Restate the entire listing word for word.
*** Block opens ***
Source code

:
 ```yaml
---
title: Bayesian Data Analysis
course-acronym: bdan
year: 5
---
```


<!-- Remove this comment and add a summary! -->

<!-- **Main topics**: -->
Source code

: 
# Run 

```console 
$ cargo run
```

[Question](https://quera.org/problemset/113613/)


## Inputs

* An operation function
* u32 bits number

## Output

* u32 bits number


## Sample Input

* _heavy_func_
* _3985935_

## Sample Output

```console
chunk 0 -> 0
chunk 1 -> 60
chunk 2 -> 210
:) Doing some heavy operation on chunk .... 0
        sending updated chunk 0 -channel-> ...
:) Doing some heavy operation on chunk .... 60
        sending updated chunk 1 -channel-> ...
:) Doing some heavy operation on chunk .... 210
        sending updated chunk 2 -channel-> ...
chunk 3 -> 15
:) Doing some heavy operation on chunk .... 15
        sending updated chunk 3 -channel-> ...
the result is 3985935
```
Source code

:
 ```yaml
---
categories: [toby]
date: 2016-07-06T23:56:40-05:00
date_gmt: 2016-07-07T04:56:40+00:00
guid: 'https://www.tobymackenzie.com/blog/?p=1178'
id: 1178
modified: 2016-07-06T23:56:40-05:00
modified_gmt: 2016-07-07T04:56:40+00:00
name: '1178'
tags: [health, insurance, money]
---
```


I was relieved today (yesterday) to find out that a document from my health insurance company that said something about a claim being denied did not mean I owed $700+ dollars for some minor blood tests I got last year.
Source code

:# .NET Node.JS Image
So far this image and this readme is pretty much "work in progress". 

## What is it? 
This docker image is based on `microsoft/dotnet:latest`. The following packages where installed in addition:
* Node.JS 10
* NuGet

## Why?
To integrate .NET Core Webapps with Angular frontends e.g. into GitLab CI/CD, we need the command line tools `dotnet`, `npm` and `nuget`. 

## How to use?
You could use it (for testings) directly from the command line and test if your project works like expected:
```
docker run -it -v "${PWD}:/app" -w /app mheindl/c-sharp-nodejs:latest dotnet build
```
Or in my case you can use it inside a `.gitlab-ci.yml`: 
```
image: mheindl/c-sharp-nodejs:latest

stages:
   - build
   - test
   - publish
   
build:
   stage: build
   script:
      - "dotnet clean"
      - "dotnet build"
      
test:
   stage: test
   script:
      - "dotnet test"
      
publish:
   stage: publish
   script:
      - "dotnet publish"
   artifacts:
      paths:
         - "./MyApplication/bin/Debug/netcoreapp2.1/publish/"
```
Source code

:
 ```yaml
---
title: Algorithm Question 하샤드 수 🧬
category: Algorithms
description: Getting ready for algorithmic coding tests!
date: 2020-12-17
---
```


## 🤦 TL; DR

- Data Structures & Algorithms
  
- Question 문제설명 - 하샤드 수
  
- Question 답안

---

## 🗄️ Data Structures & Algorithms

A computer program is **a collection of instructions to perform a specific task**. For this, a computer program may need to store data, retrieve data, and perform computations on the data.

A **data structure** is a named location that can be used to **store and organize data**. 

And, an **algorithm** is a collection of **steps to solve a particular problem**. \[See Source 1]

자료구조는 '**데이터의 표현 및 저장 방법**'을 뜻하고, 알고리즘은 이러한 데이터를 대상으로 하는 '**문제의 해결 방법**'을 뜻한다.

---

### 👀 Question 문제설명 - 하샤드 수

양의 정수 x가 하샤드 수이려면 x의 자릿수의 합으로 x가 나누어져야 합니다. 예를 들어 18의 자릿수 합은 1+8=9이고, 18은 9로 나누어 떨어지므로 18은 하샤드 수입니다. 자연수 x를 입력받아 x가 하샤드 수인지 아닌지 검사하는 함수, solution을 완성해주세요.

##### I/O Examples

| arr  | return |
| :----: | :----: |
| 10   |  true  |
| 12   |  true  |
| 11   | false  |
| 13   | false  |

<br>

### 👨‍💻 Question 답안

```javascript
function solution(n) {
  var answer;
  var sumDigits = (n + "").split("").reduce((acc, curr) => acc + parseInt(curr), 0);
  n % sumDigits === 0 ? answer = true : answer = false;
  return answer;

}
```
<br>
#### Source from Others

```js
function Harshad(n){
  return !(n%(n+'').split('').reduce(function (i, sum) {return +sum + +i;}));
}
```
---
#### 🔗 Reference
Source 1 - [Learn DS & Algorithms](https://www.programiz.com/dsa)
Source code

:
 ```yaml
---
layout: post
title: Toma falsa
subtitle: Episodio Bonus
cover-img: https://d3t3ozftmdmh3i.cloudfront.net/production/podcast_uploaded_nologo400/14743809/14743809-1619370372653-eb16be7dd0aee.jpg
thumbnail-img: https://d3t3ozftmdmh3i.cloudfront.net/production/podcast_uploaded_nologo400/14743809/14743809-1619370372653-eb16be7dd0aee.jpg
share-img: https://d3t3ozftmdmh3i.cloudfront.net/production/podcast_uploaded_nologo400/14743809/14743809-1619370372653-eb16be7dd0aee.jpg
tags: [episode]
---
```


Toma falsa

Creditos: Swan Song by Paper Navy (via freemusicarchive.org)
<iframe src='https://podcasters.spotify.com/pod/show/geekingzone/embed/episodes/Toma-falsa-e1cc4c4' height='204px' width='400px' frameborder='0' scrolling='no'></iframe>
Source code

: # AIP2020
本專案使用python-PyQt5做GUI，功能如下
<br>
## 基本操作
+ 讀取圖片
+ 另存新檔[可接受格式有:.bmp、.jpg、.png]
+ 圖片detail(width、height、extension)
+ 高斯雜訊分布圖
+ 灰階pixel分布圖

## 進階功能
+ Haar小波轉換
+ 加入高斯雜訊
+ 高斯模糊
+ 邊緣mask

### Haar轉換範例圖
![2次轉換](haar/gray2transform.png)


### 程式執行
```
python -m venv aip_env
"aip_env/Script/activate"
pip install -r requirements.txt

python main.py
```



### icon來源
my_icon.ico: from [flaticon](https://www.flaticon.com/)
*** Block closes ***
» **Answer to this problem**:
Source code

:
 ```yaml
---
title: Bayesian Data Analysis
course-acronym: bdan
year: 5
---
```


<!-- Remove this comment and add a summary! -->

<!-- **Main topics**: -->
Source code

: 
# Run 

```console 
$ cargo run
```

[Question](https://quera.org/problemset/113613/)


## Inputs

* An operation function
* u32 bits number

## Output

* u32 bits number


## Sample Input

* _heavy_func_
* _3985935_

## Sample Output

```console
chunk 0 -> 0
chunk 1 -> 60
chunk 2 -> 210
:) Doing some heavy operation on chunk .... 0
        sending updated chunk 0 -channel-> ...
:) Doing some heavy operation on chunk .... 60
        sending updated chunk 1 -channel-> ...
:) Doing some heavy operation on chunk .... 210
        sending updated chunk 2 -channel-> ...
chunk 3 -> 15
:) Doing some heavy operation on chunk .... 15
        sending updated chunk 3 -channel-> ...
the result is 3985935
```
Source code

:
 ```yaml
---
categories: [toby]
date: 2016-07-06T23:56:40-05:00
date_gmt: 2016-07-07T04:56:40+00:00
guid: 'https://www.tobymackenzie.com/blog/?p=1178'
id: 1178
modified: 2016-07-06T23:56:40-05:00
modified_gmt: 2016-07-07T04:56:40+00:00
name: '1178'
tags: [health, insurance, money]
---
```


I was relieved today (yesterday) to find out that a document from my health insurance company that said something about a claim being denied did not mean I owed $700+ dollars for some minor blood tests I got last year.
Source code

:# .NET Node.JS Image
So far this image and this readme is pretty much "work in progress". 

## What is it? 
This docker image is based on `microsoft/dotnet:latest`. The following packages where installed in addition:
* Node.JS 10
* NuGet

## Why?
To integrate .NET Core Webapps with Angular frontends e.g. into GitLab CI/CD, we need the command line tools `dotnet`, `npm` and `nuget`. 

## How to use?
You could use it (for testings) directly from the command line and test if your project works like expected:
```
docker run -it -v "${PWD}:/app" -w /app mheindl/c-sharp-nodejs:latest dotnet build
```
Or in my case you can use it inside a `.gitlab-ci.yml`: 
```
image: mheindl/c-sharp-nodejs:latest

stages:
   - build
   - test
   - publish
   
build:
   stage: build
   script:
      - "dotnet clean"
      - "dotnet build"
      
test:
   stage: test
   script:
      - "dotnet test"
      
publish:
   stage: publish
   script:
      - "dotnet publish"
   artifacts:
      paths:
         - "./MyApplication/bin/Debug/netcoreapp2.1/publish/"
```
Source code

:
 ```yaml
---
title: Algorithm Question 하샤드 수 🧬
category: Algorithms
description: Getting ready for algorithmic coding tests!
date: 2020-12-17
---
```


## 🤦 TL; DR

- Data Structures & Algorithms
  
- Question 문제설명 - 하샤드 수
  
- Question 답안

---

## 🗄️ Data Structures & Algorithms

A computer program is **a collection of instructions to perform a specific task**. For this, a computer program may need to store data, retrieve data, and perform computations on the data.

A **data structure** is a named location that can be used to **store and organize data**. 

And, an **algorithm** is a collection of **steps to solve a particular problem**. \[See Source 1]

자료구조는 '**데이터의 표현 및 저장 방법**'을 뜻하고, 알고리즘은 이러한 데이터를 대상으로 하는 '**문제의 해결 방법**'을 뜻한다.

---

### 👀 Question 문제설명 - 하샤드 수

양의 정수 x가 하샤드 수이려면 x의 자릿수의 합으로 x가 나누어져야 합니다. 예를 들어 18의 자릿수 합은 1+8=9이고, 18은 9로 나누어 떨어지므로 18은 하샤드 수입니다. 자연수 x를 입력받아 x가 하샤드 수인지 아닌지 검사하는 함수, solution을 완성해주세요.

##### I/O Examples

| arr  | return |
| :----: | :----: |
| 10   |  true  |
| 12   |  true  |
| 11   | false  |
| 13   | false  |

<br>

### 👨‍💻 Question 답안

```javascript
function solution(n) {
  var answer;
  var sumDigits = (n + "").split("").reduce((acc, curr) => acc + parseInt(curr), 0);
  n % sumDigits === 0 ? answer = true : answer = false;
  return answer;

}
```
<br>
#### Source from Others

```js
function Harshad(n){
  return !(n%(n+'').split('').reduce(function (i, sum) {return +sum + +i;}));
}
```
---
#### 🔗 Reference
Source 1 - [Learn DS & Algorithms](https://www.programiz.com/dsa)
Source code

:
 ```yaml
---
layout: post
title: Toma falsa
subtitle: Episodio Bonus
cover-img: https://d3t3ozftmdmh3i.cloudfront.net/production/podcast_uploaded_nologo400/14743809/14743809-1619370372653-eb16be7dd0aee.jpg
thumbnail-img: https://d3t3ozftmdmh3i.cloudfront.net/production/podcast_uploaded_nologo400/14743809/14743809-1619370372653-eb16be7dd0aee.jpg
share-img: https://d3t3ozftmdmh3i.cloudfront.net/production/podcast_uploaded_nologo400/14743809/14743809-1619370372653-eb16be7dd0aee.jpg
tags: [episode]
---
```


Toma falsa

Creditos: Swan Song by Paper Navy (via freemusicarchive.org)
<iframe src='https://podcasters.spotify.com/pod/show/geekingzone/embed/episodes/Toma-falsa-e1cc4c4' height='204px' width='400px' frameborder='0' scrolling='no'></iframe>
Source code

: # AIP2020
本專案使用python-PyQt5做GUI，功能如下
<br>
## 基本操作
+ 讀取圖片
+ 另存新檔[可接受格式有:.bmp、.jpg、.png]
+ 圖片detail(width、height、extension)
+ 高斯雜訊分布圖
+ 灰階pixel分布圖

## 進階功能
+ Haar小波轉換
+ 加入高斯雜訊
+ 高斯模糊
+ 邊緣mask

### Haar轉換範例圖
![2次轉換](haar/gray2transform.png)


### 程式執行
```
python -m venv aip_env
"aip_env/Script/activate"
pip install -r requirements.txt

python main.py
```



### icon來源
my_icon.ico: from [flaticon](https://www.flaticon.com/)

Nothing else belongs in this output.